To live is the rarest thing, most people just exist” ~ Oscar Wilde

J’ai recommencé à lire un livre que je n’avais jamais réellement lu pour me rendre compte, dès le tout début, que j’en avait déjà oublié le début. Idées simples d’un bonheur atteignable au quotidien, je remets en marche la machine à écrire.

Voilà, c’est facile, c’est écrit là, il suffit de redécouvrir chaque tâches auxquelles nous ne pensions plus pour retrouver notre conscience si longtemps perdue. Sous la douche je m’arrête et je vis : je sens l’eau chaude ruisseler sur ma peau, je respire l’air humide, j’hume l’odeur de mon savon, puis en faisant mousser le shampoing entre mes mains, je frotte ma tête où mes cheveux glissent entre mes doigts. Expérience poétique pourtant vécue à chaque matin. Hors, lorsqu’on n’y porte point d’attention, elle s’efface et s’estompe comme toutes les autres.

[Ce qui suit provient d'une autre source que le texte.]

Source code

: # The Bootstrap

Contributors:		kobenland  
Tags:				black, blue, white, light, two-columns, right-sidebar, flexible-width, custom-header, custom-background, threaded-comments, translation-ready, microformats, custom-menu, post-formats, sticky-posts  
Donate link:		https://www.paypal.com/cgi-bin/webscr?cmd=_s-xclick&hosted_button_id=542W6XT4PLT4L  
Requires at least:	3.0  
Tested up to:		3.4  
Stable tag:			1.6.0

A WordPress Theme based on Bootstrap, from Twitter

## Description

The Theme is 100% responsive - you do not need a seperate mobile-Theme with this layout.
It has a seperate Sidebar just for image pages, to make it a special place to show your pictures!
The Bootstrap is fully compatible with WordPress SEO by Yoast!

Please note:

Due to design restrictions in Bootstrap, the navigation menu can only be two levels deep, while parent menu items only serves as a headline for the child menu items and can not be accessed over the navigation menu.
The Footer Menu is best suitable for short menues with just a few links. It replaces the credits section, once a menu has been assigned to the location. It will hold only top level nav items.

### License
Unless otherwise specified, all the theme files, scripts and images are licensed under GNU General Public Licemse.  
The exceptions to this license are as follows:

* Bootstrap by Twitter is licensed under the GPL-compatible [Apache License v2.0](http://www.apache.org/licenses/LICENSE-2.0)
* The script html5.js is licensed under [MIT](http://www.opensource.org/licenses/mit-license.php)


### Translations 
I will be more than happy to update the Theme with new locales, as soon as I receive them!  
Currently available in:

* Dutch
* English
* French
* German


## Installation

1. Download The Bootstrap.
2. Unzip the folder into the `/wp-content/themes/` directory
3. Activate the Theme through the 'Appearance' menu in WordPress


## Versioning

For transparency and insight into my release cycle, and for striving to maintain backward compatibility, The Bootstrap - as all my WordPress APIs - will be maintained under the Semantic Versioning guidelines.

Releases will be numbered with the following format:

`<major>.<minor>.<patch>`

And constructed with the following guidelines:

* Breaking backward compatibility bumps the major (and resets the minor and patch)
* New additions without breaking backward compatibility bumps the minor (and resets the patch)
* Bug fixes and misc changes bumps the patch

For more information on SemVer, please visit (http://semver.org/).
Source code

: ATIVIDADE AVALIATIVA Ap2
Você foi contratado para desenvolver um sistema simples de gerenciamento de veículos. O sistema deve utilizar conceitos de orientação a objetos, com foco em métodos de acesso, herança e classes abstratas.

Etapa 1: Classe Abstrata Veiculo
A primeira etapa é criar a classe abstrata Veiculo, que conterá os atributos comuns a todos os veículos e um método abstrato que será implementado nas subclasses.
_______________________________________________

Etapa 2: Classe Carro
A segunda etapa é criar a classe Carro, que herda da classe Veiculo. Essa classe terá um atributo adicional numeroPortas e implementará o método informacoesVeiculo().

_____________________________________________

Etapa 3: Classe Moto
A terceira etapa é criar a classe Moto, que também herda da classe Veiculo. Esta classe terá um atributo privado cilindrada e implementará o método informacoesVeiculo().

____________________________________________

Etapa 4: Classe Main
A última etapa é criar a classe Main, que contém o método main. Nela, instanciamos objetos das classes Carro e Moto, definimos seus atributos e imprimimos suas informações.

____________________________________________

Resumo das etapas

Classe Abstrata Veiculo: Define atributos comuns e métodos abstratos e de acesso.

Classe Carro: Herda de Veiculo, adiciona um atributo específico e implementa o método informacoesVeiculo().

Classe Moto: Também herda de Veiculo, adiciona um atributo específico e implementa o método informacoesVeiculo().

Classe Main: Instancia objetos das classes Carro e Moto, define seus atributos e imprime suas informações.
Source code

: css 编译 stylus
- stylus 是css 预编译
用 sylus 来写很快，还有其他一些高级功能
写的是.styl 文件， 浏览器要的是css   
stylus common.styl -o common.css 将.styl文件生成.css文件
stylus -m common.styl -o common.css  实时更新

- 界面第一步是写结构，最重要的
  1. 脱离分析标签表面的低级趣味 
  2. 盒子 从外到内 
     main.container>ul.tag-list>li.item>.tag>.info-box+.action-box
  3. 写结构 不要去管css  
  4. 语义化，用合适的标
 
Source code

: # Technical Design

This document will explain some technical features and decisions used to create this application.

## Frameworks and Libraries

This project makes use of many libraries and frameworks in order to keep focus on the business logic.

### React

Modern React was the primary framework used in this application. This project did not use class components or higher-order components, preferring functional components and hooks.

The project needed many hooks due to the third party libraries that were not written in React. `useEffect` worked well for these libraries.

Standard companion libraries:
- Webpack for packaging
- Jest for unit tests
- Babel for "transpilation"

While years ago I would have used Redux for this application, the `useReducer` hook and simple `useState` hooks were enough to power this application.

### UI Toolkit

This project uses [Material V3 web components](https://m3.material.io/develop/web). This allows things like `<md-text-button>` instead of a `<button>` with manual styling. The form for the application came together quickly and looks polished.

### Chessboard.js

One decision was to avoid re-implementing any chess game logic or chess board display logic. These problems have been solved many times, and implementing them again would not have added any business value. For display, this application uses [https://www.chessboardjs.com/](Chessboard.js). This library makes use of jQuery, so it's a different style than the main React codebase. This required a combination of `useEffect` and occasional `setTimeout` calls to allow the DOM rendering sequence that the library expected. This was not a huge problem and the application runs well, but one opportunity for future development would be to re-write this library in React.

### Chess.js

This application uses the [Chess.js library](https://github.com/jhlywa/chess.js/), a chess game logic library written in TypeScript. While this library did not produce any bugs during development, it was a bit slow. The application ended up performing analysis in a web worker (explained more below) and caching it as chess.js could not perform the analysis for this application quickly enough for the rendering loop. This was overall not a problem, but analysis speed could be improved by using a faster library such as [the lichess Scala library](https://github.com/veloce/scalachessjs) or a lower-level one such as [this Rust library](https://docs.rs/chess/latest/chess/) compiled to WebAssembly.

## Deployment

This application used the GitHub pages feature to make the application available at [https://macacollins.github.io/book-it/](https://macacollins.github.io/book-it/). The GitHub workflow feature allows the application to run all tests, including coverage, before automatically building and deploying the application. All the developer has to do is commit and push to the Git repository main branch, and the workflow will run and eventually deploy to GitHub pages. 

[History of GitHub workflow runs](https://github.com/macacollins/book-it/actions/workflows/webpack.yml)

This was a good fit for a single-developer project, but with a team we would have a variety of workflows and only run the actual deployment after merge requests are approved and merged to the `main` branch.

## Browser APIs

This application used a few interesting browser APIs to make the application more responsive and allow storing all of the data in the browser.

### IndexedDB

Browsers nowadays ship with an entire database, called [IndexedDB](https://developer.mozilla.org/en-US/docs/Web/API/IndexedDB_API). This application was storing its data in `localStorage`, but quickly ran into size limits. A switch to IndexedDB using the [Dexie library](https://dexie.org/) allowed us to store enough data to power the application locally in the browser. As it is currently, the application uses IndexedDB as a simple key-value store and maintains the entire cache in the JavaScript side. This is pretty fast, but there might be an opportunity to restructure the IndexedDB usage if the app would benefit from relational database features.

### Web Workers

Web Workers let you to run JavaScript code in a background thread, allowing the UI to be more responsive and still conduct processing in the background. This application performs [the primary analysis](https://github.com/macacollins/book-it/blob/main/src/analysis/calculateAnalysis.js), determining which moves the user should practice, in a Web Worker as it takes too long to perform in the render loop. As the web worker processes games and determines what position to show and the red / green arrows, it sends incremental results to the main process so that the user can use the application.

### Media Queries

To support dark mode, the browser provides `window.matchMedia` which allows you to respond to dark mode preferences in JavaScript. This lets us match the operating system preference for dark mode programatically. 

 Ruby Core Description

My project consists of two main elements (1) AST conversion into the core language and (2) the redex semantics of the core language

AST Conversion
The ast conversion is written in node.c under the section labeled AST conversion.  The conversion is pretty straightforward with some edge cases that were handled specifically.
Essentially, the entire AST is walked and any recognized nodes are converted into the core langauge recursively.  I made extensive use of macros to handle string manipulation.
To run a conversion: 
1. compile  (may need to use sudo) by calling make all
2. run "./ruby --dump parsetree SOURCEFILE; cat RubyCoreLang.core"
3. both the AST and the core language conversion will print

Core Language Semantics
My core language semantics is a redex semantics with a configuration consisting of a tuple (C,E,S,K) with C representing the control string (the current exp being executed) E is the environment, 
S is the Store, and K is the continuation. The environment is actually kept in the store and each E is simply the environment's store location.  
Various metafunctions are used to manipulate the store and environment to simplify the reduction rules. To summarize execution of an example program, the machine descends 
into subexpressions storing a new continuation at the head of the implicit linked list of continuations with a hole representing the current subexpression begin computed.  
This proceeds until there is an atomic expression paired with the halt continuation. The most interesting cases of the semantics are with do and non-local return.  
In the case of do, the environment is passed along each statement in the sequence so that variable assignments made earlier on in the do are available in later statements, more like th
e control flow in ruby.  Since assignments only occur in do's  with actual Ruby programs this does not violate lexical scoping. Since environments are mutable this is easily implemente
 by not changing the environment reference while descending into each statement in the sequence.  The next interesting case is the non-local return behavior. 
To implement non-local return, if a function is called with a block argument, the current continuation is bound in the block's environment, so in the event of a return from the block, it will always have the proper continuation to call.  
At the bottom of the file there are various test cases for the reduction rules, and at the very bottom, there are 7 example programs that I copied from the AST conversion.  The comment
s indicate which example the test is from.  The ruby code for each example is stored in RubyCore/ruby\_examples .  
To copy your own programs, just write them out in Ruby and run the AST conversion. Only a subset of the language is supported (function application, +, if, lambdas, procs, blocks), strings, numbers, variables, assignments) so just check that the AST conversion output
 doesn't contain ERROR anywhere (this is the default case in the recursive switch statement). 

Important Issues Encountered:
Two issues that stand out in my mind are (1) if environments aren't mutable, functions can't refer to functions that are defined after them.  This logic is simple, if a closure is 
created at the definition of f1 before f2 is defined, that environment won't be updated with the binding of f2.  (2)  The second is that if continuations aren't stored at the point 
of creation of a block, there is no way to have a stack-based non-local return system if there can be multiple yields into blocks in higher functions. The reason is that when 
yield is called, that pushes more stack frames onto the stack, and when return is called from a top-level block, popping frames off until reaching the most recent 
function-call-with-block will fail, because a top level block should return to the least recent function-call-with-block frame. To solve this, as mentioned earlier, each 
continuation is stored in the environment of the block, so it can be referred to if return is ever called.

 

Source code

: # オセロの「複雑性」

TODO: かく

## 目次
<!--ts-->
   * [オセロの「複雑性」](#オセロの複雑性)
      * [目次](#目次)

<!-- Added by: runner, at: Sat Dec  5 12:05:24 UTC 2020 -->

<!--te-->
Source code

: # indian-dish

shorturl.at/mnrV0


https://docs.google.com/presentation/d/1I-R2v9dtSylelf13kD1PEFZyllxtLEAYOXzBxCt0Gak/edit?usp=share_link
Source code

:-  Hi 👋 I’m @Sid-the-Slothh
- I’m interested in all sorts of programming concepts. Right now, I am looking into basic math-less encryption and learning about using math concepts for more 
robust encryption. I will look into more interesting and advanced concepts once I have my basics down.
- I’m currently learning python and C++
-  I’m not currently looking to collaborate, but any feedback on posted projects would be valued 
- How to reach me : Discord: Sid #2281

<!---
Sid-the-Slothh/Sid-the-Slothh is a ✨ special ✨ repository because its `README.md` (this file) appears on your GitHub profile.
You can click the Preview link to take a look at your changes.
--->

De cette perspective nouvelle, une tâche mondaine et même sans intérêt peu soudain se transformer en une véritable aventure des sens. Se rendre à l’épicerie devient un voyage à travers le monde, une compréhension de l’effort et de ce que seulement le travail de tous et chacun peu accomplir. Attendre l’autobus, un moment privilégié pour sentir le vent sur son visage, écouter les bruits du matin ou simplement se retirer du monde et n’observer que sa respiration.

Be the change you want to see in the world” (M. Gandhi) parce que c’est avec les changements que nous apportons à notre propre vie que le reste du monde et notre vision de celui-ci changera. Choisir de redécouvrir ce monde à chaque jour et à chaque instant sans attendre qu’il y ait un meilleur moment, parce que celui-ci est le bon, parce que maintenant c’est le temps.